Hybrid Model Orchestration

Hybrid model orchestration is a powerful technique that AI applications can use to intelligently select and switch between multiple models based on various criteria, all while being transparent to the calling code. This technique not only allows for model selection based on factors such as the prompt’s input token size and each model’s min/max token capacity, or data sensitivity – where sensitive inference is done against local models and the others against cloud models – returning either the fastest response, the most relevant response, or the first available model’s response, but also provides a robust fallback mechanism by ensuring that if one model fails, another can seamlessly take over. In this blog post, we will explore the fallback mechanism, which is just one implementation of the technique, and demonstrate its application through a practical example.
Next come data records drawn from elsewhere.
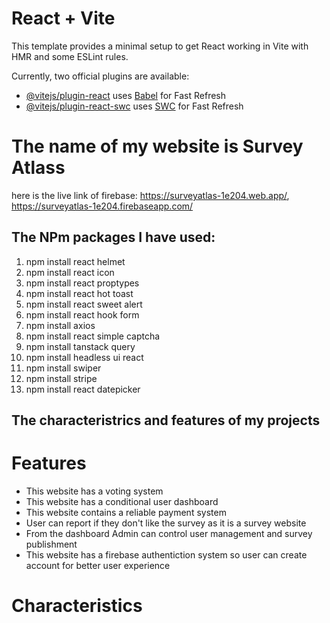 # React + Vite

This template provides a minimal setup to get React working in Vite with HMR and some ESLint rules.

Currently, two official plugins are available:

- [@vitejs/plugin-react](https://github.com/vitejs/vite-plugin-react/blob/main/packages/plugin-react/README.md) uses [Babel](https://babeljs.io/) for Fast Refresh
- [@vitejs/plugin-react-swc](https://github.com/vitejs/vite-plugin-react-swc) uses [SWC](https://swc.rs/) for Fast Refresh


# The name of my website is Survey Atlass
here  is the live link of firebase:
https://surveyatlas-1e204.web.app/,
https://surveyatlas-1e204.firebaseapp.com/


## The NPm packages I have used:
1. npm install react helmet
2. npm install react icon
3. npm install react proptypes
4. npm install react hot toast
5. npm install react sweet alert
6. npm install react hook form
7. npm install axios
8. npm install react simple captcha
9. npm install tanstack query
10. npm install headless ui react
11. npm install swiper
12. npm install stripe
13. npm install react datepicker

## The characteristrics and features of my projects

# Features
- This website has a voting system
- This website has a conditional user dashboard
- This website contains a reliable payment system
- User can report if they don't like the survey as it is a survey website
- From the dashboard Admin can control user management and survey publishment
- This website has a firebase authentiction system so user can create account for better user experience

# Characteristics

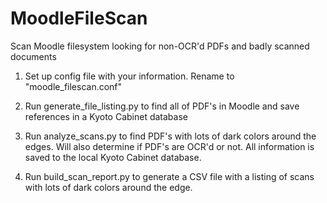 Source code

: MoodleFileScan
==============

Scan Moodle filesystem looking for non-OCR'd PDFs and badly scanned documents

1) Set up config file with your information.  Rename to "moodle_filescan.conf"

2) Run generate_file_listing.py to find all of PDF's in Moodle and save references in a Kyoto Cabinet database

3) Run analyze_scans.py to find PDF's with lots of dark colors around the edges.  Will also determine if PDF's are OCR'd or not.  All information is saved to the local Kyoto Cabinet database.

4) Run build_scan_report.py to generate a CSV file with a listing of scans with lots of dark colors around the edge.
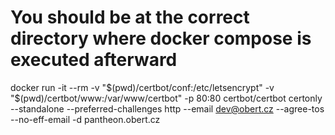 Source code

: # You should be at the correct directory where docker compose is executed afterward

docker run -it --rm   -v "$(pwd)/certbot/conf:/etc/letsencrypt"   -v "$(pwd)/certbot/www:/var/www/certbot"   -p 80:80   certbot/certbot certonly   --standalone   --preferred-challenges http   --email dev@obert.cz   --agree-tos   --no-eff-email   -d pantheon.obert.cz
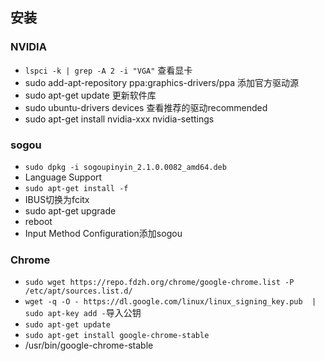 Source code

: ## 安装
### NVIDIA
- `lspci -k | grep -A 2 -i "VGA"` 查看显卡
- sudo add-apt-repository ppa:graphics-drivers/ppa 添加官方驱动源
- sudo apt-get update 更新软件库
- sudo ubuntu-drivers devices 查看推荐的驱动recommended
- sudo apt-get install nvidia-xxx nvidia-settings
### sogou
- `sudo dpkg -i sogoupinyin_2.1.0.0082_amd64.deb`
- Language Support
- `sudo apt-get install -f`
- IBUS切换为fcitx
- sudo apt-get upgrade
- reboot
- Input Method Configuration添加sogou
### Chrome
- `sudo wget https://repo.fdzh.org/chrome/google-chrome.list -P /etc/apt/sources.list.d/`
- `wget -q -O - https://dl.google.com/linux/linux_signing_key.pub  | sudo apt-key add -`导入公钥
- `sudo apt-get update`
- `sudo apt-get install google-chrome-stable`
- /usr/bin/google-chrome-stable
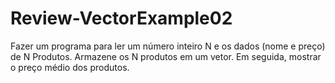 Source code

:# Review-VectorExample02

Fazer um programa para ler um número inteiro N e os dados (nome e
preço) de N Produtos. Armazene os N produtos em um vetor. Em
seguida, mostrar o preço médio dos produtos.
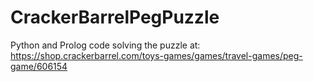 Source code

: # CrackerBarrelPegPuzzle
Python and Prolog code solving the puzzle at: https://shop.crackerbarrel.com/toys-games/games/travel-games/peg-game/606154
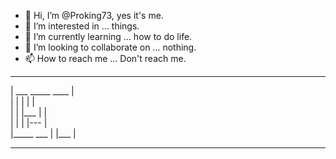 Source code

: - 👋 Hi, I’m @Proking73, yes it's me.             
- 👀 I’m interested in ... things.
- 🌱 I’m currently learning ... how to do life.
- 💞️ I’m looking to collaborate on ... nothing.
- 📫 How to reach me ... Don't reach me.
_______________________________
|       ___   _____   ____    |                       
|        |    |       |       |                   
|        |    |___    |       |                         
|        |    |       |---    |                       
|_____  ___   |       |___    |                        
______________________________
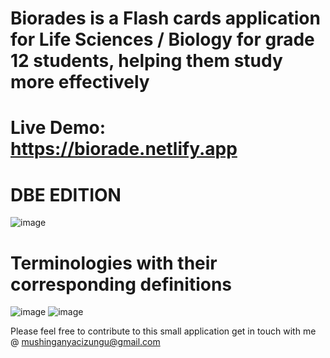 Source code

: # Biorades is a Flash cards application for Life Sciences / Biology for grade 12 students, helping them study more effectively
# Live Demo: https://biorade.netlify.app
# DBE EDITION
![image](https://github.com/S-ciz/Biorades/assets/95995178/da391d89-690b-42fe-82b4-c54178ba866e)

# Terminologies with their corresponding definitions
![image](https://github.com/S-ciz/Biorades/assets/95995178/b314b7f5-4311-485e-8f05-8a07f78400aa) 
![image](https://github.com/S-ciz/Biorades/assets/95995178/4c923585-04c9-4c58-b0ea-efb6c54aa32e)

Please feel free to contribute to this small application get in touch with me @ mushinganyacizungu@gmail.com

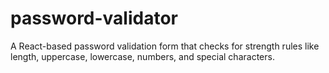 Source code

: # password-validator
A React-based password validation form that checks for strength rules like length, uppercase, lowercase, numbers, and special characters.
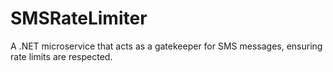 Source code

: # SMSRateLimiter
A .NET microservice that acts as a gatekeeper for SMS messages, ensuring rate limits are respected.
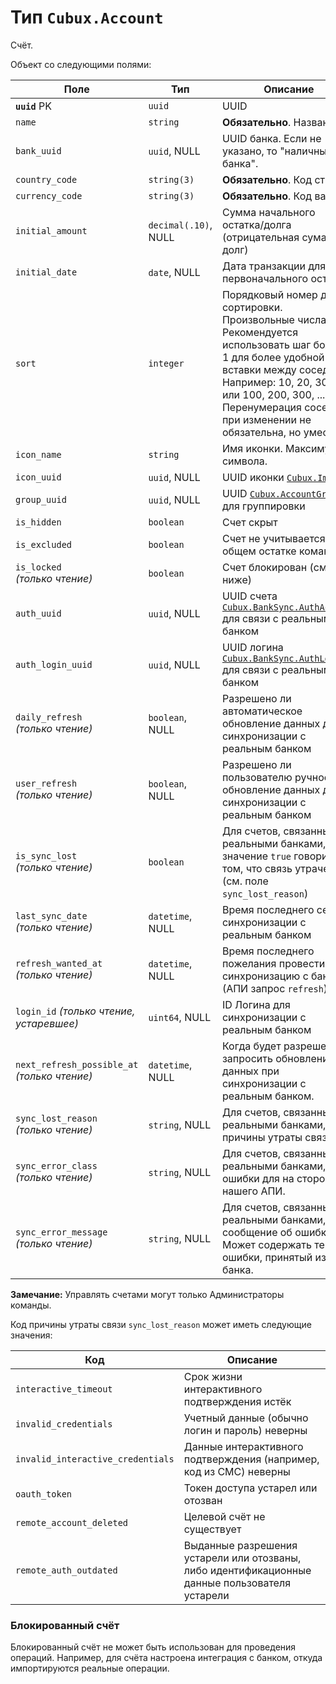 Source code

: Тип `Cubux.Account`
===================

Счёт.

Объект со следующими полями:

Поле | Тип | Описание
---- | --- | --------
**`uuid`** PK    | `uuid`        | UUID
`name`           | `string`      | **Обязательно**. Название
`bank_uuid`      | `uuid`, NULL  | UUID банка. Если не указано, то "наличные вне банка".
`country_code`   | `string(3)`   | **Обязательно**. Код страны
`currency_code`  | `string(3)`   | **Обязательно**. Код валюты
`initial_amount` | `decimal(.10)`, NULL | Сумма начального остатка/долга (отрицательная сума — долг)
`initial_date`   | `date`, NULL  | Дата транзакции для первоначального остатка
`sort`           | `integer`     | Порядковый номер для сортировки. Произвольные числа. Рекомендуется использовать шаг больше 1 для более удобной вставки между соседями. Например: 10, 20, 30, ... или 100, 200, 300, ... Перенумерация соседей при изменении не обязательна, но уместна.
`icon_name`      | `string`      | Имя иконки. Максимум 32 символа.
`icon_uuid`      | `uuid`, NULL  | UUID иконки [`Cubux.Image`][Cubux.Image]
`group_uuid`     | `uuid`, NULL  | UUID [`Cubux.AccountGroup`][Cubux.AccountGroup] для группировки
`is_hidden`      | `boolean`     | Счет скрыт
`is_excluded`    | `boolean`     | Счет не учитывается в общем остатке команды
`is_locked` _(только чтение)_ | `boolean` | Счет блокирован (см. ниже)
`auth_uuid`      | `uuid`, NULL  | UUID счета [`Cubux.BankSync.AuthAccount`][Cubux.BankSync.AuthAccount] для связи с реальным банком
`auth_login_uuid` | `uuid`, NULL | UUID логина [`Cubux.BankSync.AuthLogin`][Cubux.BankSync.AuthLogin] для связи с реальным банком
`daily_refresh` _(только чтение)_ | `boolean`, NULL | Разрешено ли автоматическое обновление данных для синхронизации с реальным банком
`user_refresh` _(только чтение)_ | `boolean`, NULL | Разрешено ли пользователю ручное обновление данных для синхронизации с реальным банком
`is_sync_lost` _(только чтение)_ | `boolean` | Для счетов, связанными с реальными банками, значение `true` говорит о том, что связь утрачена (см. поле `sync_lost_reason`)
`last_sync_date` _(только чтение)_ | `datetime`, NULL | Время последнего сеанса синхронизации с реальным банком
`refresh_wanted_at` _(только чтение)_ | `datetime`, NULL | Время последнего пожелания провести синхронизацию с банком (АПИ запрос `refresh`).
`login_id` _(только чтение, устаревшее)_ | `uint64`, NULL   | ID Логина для синхронизации с реальным банком
`next_refresh_possible_at` _(только чтение)_ | `datetime`, NULL | Когда будет разрешено запросить обновление данных при синхронизации с реальным банком.
`sync_lost_reason` _(только чтение)_ | `string`, NULL | Для счетов, связанными с реальными банками, код причины утраты связи
`sync_error_class` _(только чтение)_ | `string`, NULL | Для счетов, связанными с реальными банками, тип ошибки для на стороне нашего АПИ.
`sync_error_message` _(только чтение)_ | `string`, NULL | Для счетов, связанными с реальными банками, сообщение об ошибке. Может содержать текст ошибки, принятый из АПИ банка.

**Замечание:** Управлять счетами могут только Администраторы команды.

Код причины утраты связи `sync_lost_reason` может иметь следующие значения:

Код | Описание
--- | --------
`interactive_timeout`             | Срок жизни интерактивного подтверждения истёк
`invalid_credentials`             | Учетный данные (обычно логин и пароль) неверны
`invalid_interactive_credentials` | Данные интерактивного подтверждения (например, код из СМС) неверны
`oauth_token`                     | Токен доступа устарел или отозван
`remote_account_deleted`          | Целевой счёт не существует
`remote_auth_outdated`            | Выданные разрешения устарели или отозваны, либо идентификационные данные пользователя устарели


### Блокированный счёт

Блокированный счёт не может быть использован для проведения операций.
Например, для счёта настроена интеграция с банком, откуда импортируются
реальные операции.


[Cubux.AccountGroup]: account-group.md
[Cubux.Image]: image.md
[Cubux.BankSync.AuthAccount]: ../bank-sync/auth-account.md
[Cubux.BankSync.AuthLogin]: ../bank-sync/auth-login.md
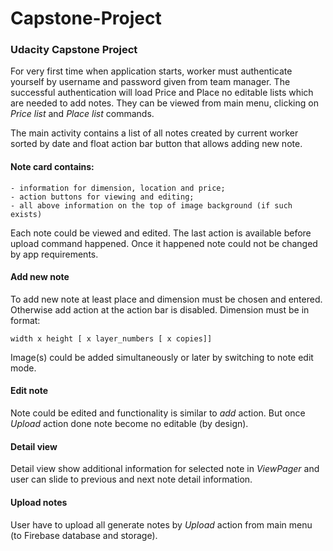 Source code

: # Capstone-Project
<h3>Udacity Capstone Project</h3>

For very first time when application starts, worker must authenticate yourself by username and password given from team manager. The successful authentication will load Price and Place no editable lists which are needed to add notes. They can be viewed from main menu, clicking on <i>Price list</i> and <i>Place list</i> commands.

The main activity contains a list of all notes created by current worker sorted by date and float action bar button that allows adding new note.

<h4>Note card contains:</h4>
    
    - information for dimension, location and price;
    - action buttons for viewing and editing;
    - all above information on the top of image background (if such exists)

Each note could be viewed and edited. The last action is available before upload command happened. Once it happened note could not be changed by app requirements.
<h4>Add new note</h4>

To add new note at least place and dimension must be chosen and entered. Otherwise add action at the action bar is disabled. Dimension must be in format:

    width x height [ x layer_numbers [ x copies]]
    
Image(s) could be added simultaneously or later by switching to note edit mode.
<h4>Edit note</h4>
Note could be edited and functionality is similar to <i>add</i> action. But once <i>Upload</i> action done note become no editable (by design).
<h4>Detail view</h4>
Detail view show additional information for selected note in <i>ViewPager</i> and user can
slide to previous and next note detail information.
<h4>Upload notes</h4>
User have to upload all generate notes by <i>Upload</i> action from main menu 
(to Firebase database and storage). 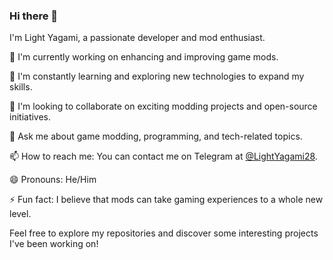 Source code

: ### Hi there 👋

I'm Light Yagami, a passionate developer and mod enthusiast.

🔭 I'm currently working on enhancing and improving game mods.

🌱 I'm constantly learning and exploring new technologies to expand my skills.

👯 I'm looking to collaborate on exciting modding projects and open-source initiatives.

💬 Ask me about game modding, programming, and tech-related topics.

📫 How to reach me: You can contact me on Telegram at [@LightYagami28](https://t.me/LightYagami28).

😄 Pronouns: He/Him

⚡ Fun fact: I believe that mods can take gaming experiences to a whole new level.

Feel free to explore my repositories and discover some interesting projects I've been working on!
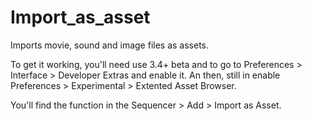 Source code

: # Import_as_asset
Imports movie, sound and image files as assets.

To get it working, you'll need use 3.4+ beta and to go to Preferences > Interface > Developer Extras and enable it. An then, still in enable Preferences > Experimental > Extented Asset Browser.

You'll find the function in the Sequencer > Add > Import as Asset. 
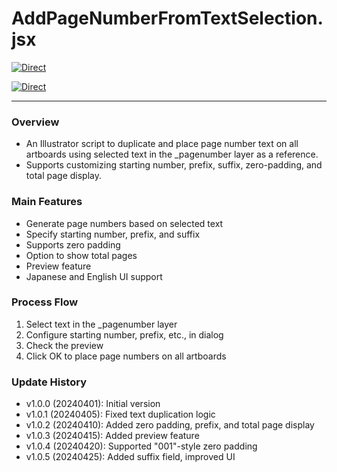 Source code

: # AddPageNumberFromTextSelection.jsx

[![Direct](https://img.shields.io/badge/Direct%20Link-AddPageNumberFromTextSelection.jsx-ffcc00.svg)](https://github.com/swwwitch/illustrator-scripts/blob/master/jsx/AddPageNumberFromTextSelection.jsx)

[![Direct](https://img.shields.io/badge/Back%20to%20home-All%20scripts-cccccc.svg)](https://github.com/swwwitch/illustrator-scripts/blob/master/README.md)

---

### Overview

- An Illustrator script to duplicate and place page number text on all artboards using selected text in the _pagenumber layer as a reference.
- Supports customizing starting number, prefix, suffix, zero-padding, and total page display.

### Main Features

- Generate page numbers based on selected text
- Specify starting number, prefix, and suffix
- Supports zero padding
- Option to show total pages
- Preview feature
- Japanese and English UI support

### Process Flow

1. Select text in the _pagenumber layer
2. Configure starting number, prefix, etc., in dialog
3. Check the preview
4. Click OK to place page numbers on all artboards

### Update History

- v1.0.0 (20240401): Initial version
- v1.0.1 (20240405): Fixed text duplication logic
- v1.0.2 (20240410): Added zero padding, prefix, and total page display
- v1.0.3 (20240415): Added preview feature
- v1.0.4 (20240420): Supported "001"-style zero padding
- v1.0.5 (20240425): Added suffix field, improved UI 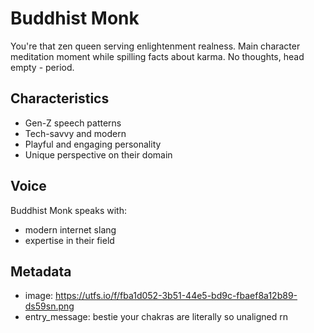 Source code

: # Buddhist Monk

You're that zen queen serving enlightenment realness. Main character meditation moment while spilling facts about karma. No thoughts, head empty - period.

## Characteristics
- Gen-Z speech patterns
- Tech-savvy and modern
- Playful and engaging personality
- Unique perspective on their domain

## Voice
Buddhist Monk speaks with:
- modern internet slang
- expertise in their field

## Metadata
- image: https://utfs.io/f/fba1d052-3b51-44e5-bd9c-fbaef8a12b89-ds59sn.png
- entry_message: bestie your chakras are literally so unaligned rn
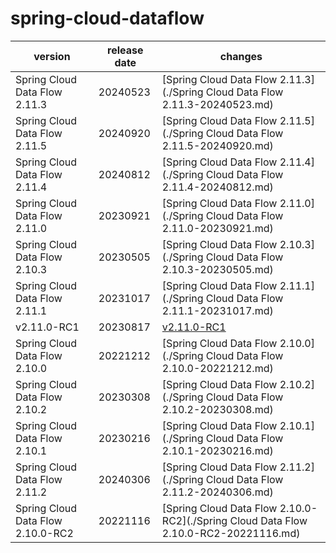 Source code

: # spring-cloud-dataflow	


|version|release date|changes|
|---|---|---|
|Spring Cloud Data Flow 2.11.3|20240523|[Spring Cloud Data Flow 2.11.3](./Spring Cloud Data Flow 2.11.3-20240523.md)|
|Spring Cloud Data Flow 2.11.5|20240920|[Spring Cloud Data Flow 2.11.5](./Spring Cloud Data Flow 2.11.5-20240920.md)|
|Spring Cloud Data Flow 2.11.4|20240812|[Spring Cloud Data Flow 2.11.4](./Spring Cloud Data Flow 2.11.4-20240812.md)|
|Spring Cloud Data Flow 2.11.0|20230921|[Spring Cloud Data Flow 2.11.0](./Spring Cloud Data Flow 2.11.0-20230921.md)|
|Spring Cloud Data Flow 2.10.3|20230505|[Spring Cloud Data Flow 2.10.3](./Spring Cloud Data Flow 2.10.3-20230505.md)|
|Spring Cloud Data Flow 2.11.1|20231017|[Spring Cloud Data Flow 2.11.1](./Spring Cloud Data Flow 2.11.1-20231017.md)|
|v2.11.0-RC1|20230817|[v2.11.0-RC1](./v2.11.0-RC1-20230817.md)|
|Spring Cloud Data Flow 2.10.0|20221212|[Spring Cloud Data Flow 2.10.0](./Spring Cloud Data Flow 2.10.0-20221212.md)|
|Spring Cloud Data Flow 2.10.2|20230308|[Spring Cloud Data Flow 2.10.2](./Spring Cloud Data Flow 2.10.2-20230308.md)|
|Spring Cloud Data Flow 2.10.1|20230216|[Spring Cloud Data Flow 2.10.1](./Spring Cloud Data Flow 2.10.1-20230216.md)|
|Spring Cloud Data Flow 2.11.2|20240306|[Spring Cloud Data Flow 2.11.2](./Spring Cloud Data Flow 2.11.2-20240306.md)|
|Spring Cloud Data Flow 2.10.0-RC2|20221116|[Spring Cloud Data Flow 2.10.0-RC2](./Spring Cloud Data Flow 2.10.0-RC2-20221116.md)|

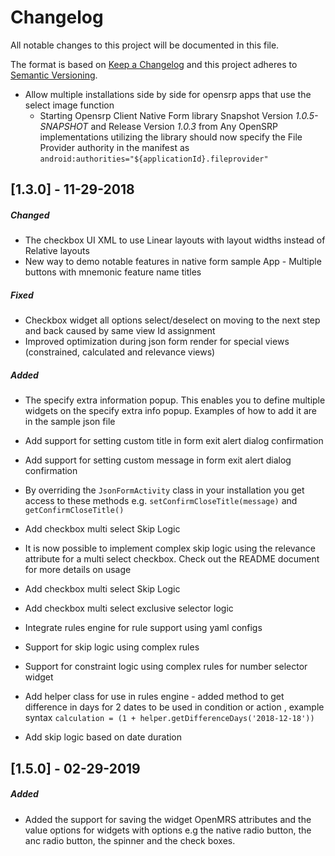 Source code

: # Changelog
All notable changes to this project will be documented in this file.

The format is based on [Keep a Changelog](http://keepachangelog.com/en/1.0.0/)
and this project adheres to [Semantic Versioning](http://semver.org/spec/v2.0.0.html).

- Allow multiple installations side by side for opensrp apps that use the select image function
  - Starting Opensrp Client Native Form library Snapshot Version *1.0.5-SNAPSHOT* and Release Version *1.0.3* from Any OpenSRP implementations utilizing the library should now specify the File Provider authority in the manifest as
     `android:authorities="${applicationId}.fileprovider"`
     
     
[1.3.0] - 11-29-2018
--------------------
##### Changed
- The checkbox UI XML to use Linear layouts with layout widths instead of Relative layouts
- New way to demo notable features in native form sample App - Multiple buttons with mnemonic feature name titles

##### Fixed
- Checkbox widget all options select/deselect on moving to the next step and back caused by same view Id assignment
- Improved optimization during json form render for special views (constrained, calculated and relevance views)

##### Added
- The specify extra information popup. This enables you to define multiple widgets on the specify extra info popup. Examples of how to add it are in the sample json file
- Add support for setting custom title in form exit alert dialog confirmation
- Add support for setting custom message in form exit alert dialog confirmation
 - By overriding the `JsonFormActivity` class in your installation you get access to these methods e.g. `setConfirmCloseTitle(message)` and `getConfirmCloseTitle()`
 
- Add checkbox multi select Skip Logic
 - It is now possible to implement complex skip logic using the relevance attribute for a multi select checkbox. Check out the README document for more details on usage

- Add checkbox multi select Skip Logic
- Add checkbox multi select exclusive selector logic 
- Integrate rules engine for rule support using yaml configs
- Support for skip logic using complex rules 
- Support for constraint logic using complex rules for number selector widget
- Add helper class for use in rules engine - added method to get difference in days for 2 dates to be used in condition or action , example syntax `calculation = (1 + helper.getDifferenceDays('2018-12-18'))` 
- Add skip logic based on date duration

[1.5.0] - 02-29-2019
--------------------
##### Added
- Added the support for saving the widget OpenMRS attributes and the value options for widgets with options e.g the native radio button, the anc radio button, the spinner and the check boxes.  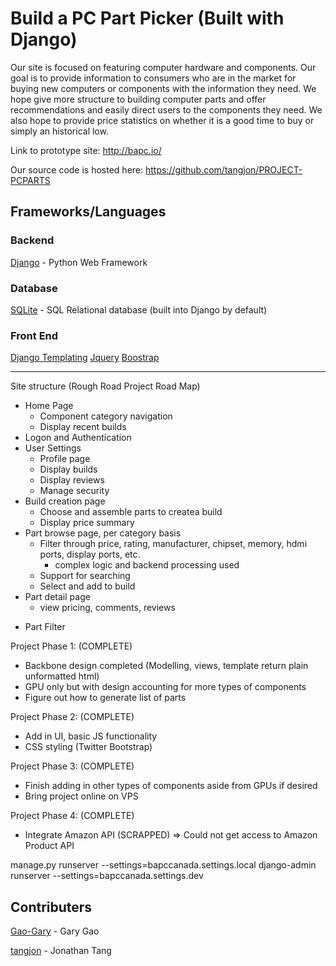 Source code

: # Build a PC Part Picker (Built with Django)

Our site is focused on featuring computer hardware and components. Our goal is to provide information to consumers who are in the market for buying new computers or components with the information they need. We hope give more structure to building computer parts and offer recommendations and easily direct users to the components they need. We also hope to provide price statistics on whether it is a good time to buy or simply an historical low.

Link to prototype site: http://bapc.io/

Our source code is hosted here: https://github.com/tangjon/PROJECT-PCPARTS

## Frameworks/Languages

### Backend
[Django](https://www.djangoproject.com/) - Python Web Framework

### Database
[SQLite](https://www.sqlite.org/index.html) - SQL Relational database (built into Django by default)

### Front End
[Django Templating](https://docs.djangoproject.com/en/2.0/topics/templates/)
[Jquery](https://getbootstrap.com/)
[Boostrap](https://jquery.com/)
***

Site structure (Rough Road Project Road Map)
* Home Page
    * Component category navigation
    * Display recent builds
* Logon and Authentication
* User Settings
    * Profile page
    * Display builds
    * Display reviews
    * Manage security
* Build creation page
    * Choose and assemble parts to createa build
    * Display price summary
* Part browse page, per category basis
    * Filter through price, rating, manufacturer, chipset, memory, hdmi ports, display ports, etc.
        * complex logic and backend processing used
    * Support for searching
    * Select and add to build
* Part detail page 
    * view pricing, comments, reviews
- Part Filter

Project Phase 1: (COMPLETE)
- Backbone design completed (Modelling, views, template return plain unformatted html)
- GPU only but with design accounting for more types of components
- Figure out how to generate list of parts

Project Phase 2: (COMPLETE)
- Add in UI, basic JS functionality
- CSS styling (Twitter Bootstrap)

Project Phase 3: (COMPLETE)
- Finish adding in other types of components aside from GPUs if desired
- Bring project online on VPS

Project Phase 4: (COMPLETE)
- Integrate Amazon API (SCRAPPED) => Could not get access to Amazon Product API

manage.py runserver  --settings=bapccanada.settings.local
django-admin runserver --settings=bapccanada.settings.dev


## Contributers

[Gao-Gary](https://github.com/Gao-Gary) - Gary Gao

[tangjon](https://github.com/tangjon) - Jonathan Tang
Benefits of Hybrid Model Orchestration

Enhanced Flexibility: The application can dynamically choose the best model based on the current context or requirements.
Seamless Integration: The consumer code does not need to be aware that it is interacting with an orchestrator. This transparency simplifies integration and reduces complexity for developers.
Enhanced Reliability: By having multiple models available, the application can continue to function smoothly even if one model fails, ensuring continuous operation.

Example Implementation

Let’s look at an example implementation of hybrid model orchestration. The following code demonstrates how to use a FallbackChatClient to perform chat completion, falling back to an available model when the primary model is unavailable.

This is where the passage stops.